LIBERTINES of Geneva, were a cabal of rakes rather than of fanatics; for they made no pretence to any religious system, but pleaded only for the liberty of leading voluptuous and immoral lives. This cabal was composed of a certain number of licentious citizens, intolerant of the severe discipline of Calvin, who punished with rigour not only dissolute manners, but also whatever bore the aspect of irreligion and impiety. In this turbulent cabal there were several persons who were not only notorious for their dissolute and scandalous manner of living, but also for their atheistical impiety, and contempt of all religion. To this odious class belonged one Gruet, who denied the divinity of the Christian religion, the immortality of the soul, and the difference between moral good and evil, and who rejected with disdain the doctrines that are held most sacred among Christians; impieties for which he was at last brought before the civil tribunal, in the year 1550, and condemned to suffer death. At this time the Genevan spirit of

reformation, directed by the excessive zeal of Calvin, tended to defeat itself, and to introduce the greatest disorders.

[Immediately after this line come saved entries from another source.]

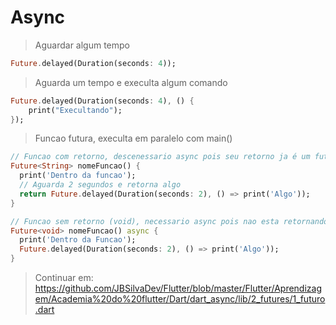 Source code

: # Async
>Aguardar algum tempo
```dart
Future.delayed(Duration(seconds: 4));
```
>Aguarda um tempo e execulta algum comando
```dart
Future.delayed(Duration(seconds: 4), () {
    print("Execultando");
});
```
>Funcao futura, execulta em paralelo com main()
```dart
// Funcao com retorno, descenessario async pois seu retorno ja é um futuro
Future<String> nomeFuncao() {
  print('Dentro da funcao');
  // Aguarda 2 segundos e retorna algo
  return Future.delayed(Duration(seconds: 2), () => print('Algo'));
}
```
```dart
// Funcao sem retorno (void), necessario async pois nao esta retornando um futuro
Future<void> nomeFuncao() async {
  print('Dentro da Funcao');
  Future.delayed(Duration(seconds: 2), () => print('Algo'));
}
```
> Continuar em: <br>
https://github.com/JBSilvaDev/Flutter/blob/master/Flutter/Aprendizagem/Academia%20do%20flutter/Dart/dart_async/lib/2_futures/1_futuro.dart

In 1544, Castalio, master of the public school of that city, a man of probity, and distinguished by his learning and taste, was, nevertheless, deposed from his office and banished the city, because he disapproved of some of the measures which were pursued, as well as of the opinions entertained by Calvin and his colleagues, particularly that of absolute and unconditional predestination. Jerome Bolsec, also a man of genius and learning, who became a convert to the Protestant religion, and fled to Geneva for protection, was cast into prison, and soon afterwards driven into exile, because, in 1551, he imprudently declaimed, in full congregation, against the doctrine of absolute decrees.